Images in the data are to be skipped, while every line is restated exactly as written.

_SOURCE DATA_:
# # # #

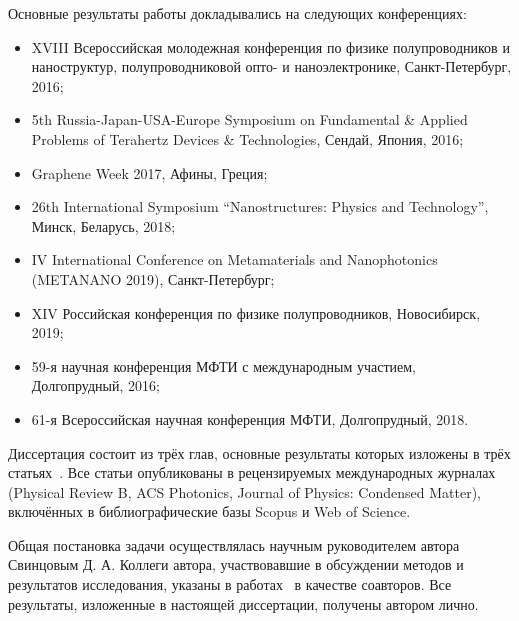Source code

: Основные результаты работы докладывались на следующих конференциях:
\begin{itemize}
\item XVIII Всероссийская молодежная конференция по физике полупроводников и наноструктур, полупроводниковой опто- и наноэлектронике, Санкт-Петербург, 2016;
\item 5th Russia-Japan-USA-Europe Symposium on Fundamental \& Applied Problems of Terahertz Devices \& Technologies, Сендай, Япония, 2016;
\item Graphene Week 2017, Афины, Греция;
\item 26th International Symposium ``Nanostructures: Physics and Technology'', Минск, Беларусь, 2018;
\item IV International Conference on Metamaterials and Nanophotonics (METANANO 2019), Санкт-Петербург;
\item XIV Российская конференция по физике полупроводников, Новосибирск, 2019;
\item 59-я научная конференция МФТИ с международным участием, Долгопрудный, 2016;
\item 61-я Всероссийская научная конференция МФТИ, Долгопрудный, 2018.
\end{itemize}

Диссертация состоит из трёх глав, основные результаты которых изложены в трёх статьях~\cite{my_graphene,my_HgCdTe,my_plasmon}. Все статьи опубликованы в рецензируемых международных журналах (Physical Review B, ACS Photonics, Journal of Physics: Condensed Matter), включённых в библиографические базы Scopus и Web of Science.
    
\contribution Общая постановка задачи осуществлялась научным руководителем
автора Свинцовым Д. А. Коллеги автора, участвовавшие в обсуждении методов и результатов исследования, указаны в работах~\cite{my_graphene,my_HgCdTe,my_plasmon} в качестве соавторов. Все результаты, изложенные в настоящей диссертации, получены автором лично.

# # # #

_RESULT OF THIS EXERCISE_:
Source code

: Основные результаты работы докладывались на следующих конференциях:
\begin{itemize}
\item XVIII Всероссийская молодежная конференция по физике полупроводников и наноструктур, полупроводниковой опто- и наноэлектронике, Санкт-Петербург, 2016;
\item 5th Russia-Japan-USA-Europe Symposium on Fundamental \& Applied Problems of Terahertz Devices \& Technologies, Сендай, Япония, 2016;
\item Graphene Week 2017, Афины, Греция;
\item 26th International Symposium ``Nanostructures: Physics and Technology'', Минск, Беларусь, 2018;
\item IV International Conference on Metamaterials and Nanophotonics (METANANO 2019), Санкт-Петербург;
\item XIV Российская конференция по физике полупроводников, Новосибирск, 2019;
\item 59-я научная конференция МФТИ с международным участием, Долгопрудный, 2016;
\item 61-я Всероссийская научная конференция МФТИ, Долгопрудный, 2018.
\end{itemize}

Диссертация состоит из трёх глав, основные результаты которых изложены в трёх статьях~\cite{my_graphene,my_HgCdTe,my_plasmon}. Все статьи опубликованы в рецензируемых международных журналах (Physical Review B, ACS Photonics, Journal of Physics: Condensed Matter), включённых в библиографические базы Scopus и Web of Science.
    
\contribution Общая постановка задачи осуществлялась научным руководителем
автора Свинцовым Д. А. Коллеги автора, участвовавшие в обсуждении методов и результатов исследования, указаны в работах~\cite{my_graphene,my_HgCdTe,my_plasmon} в качестве соавторов. Все результаты, изложенные в настоящей диссертации, получены автором лично.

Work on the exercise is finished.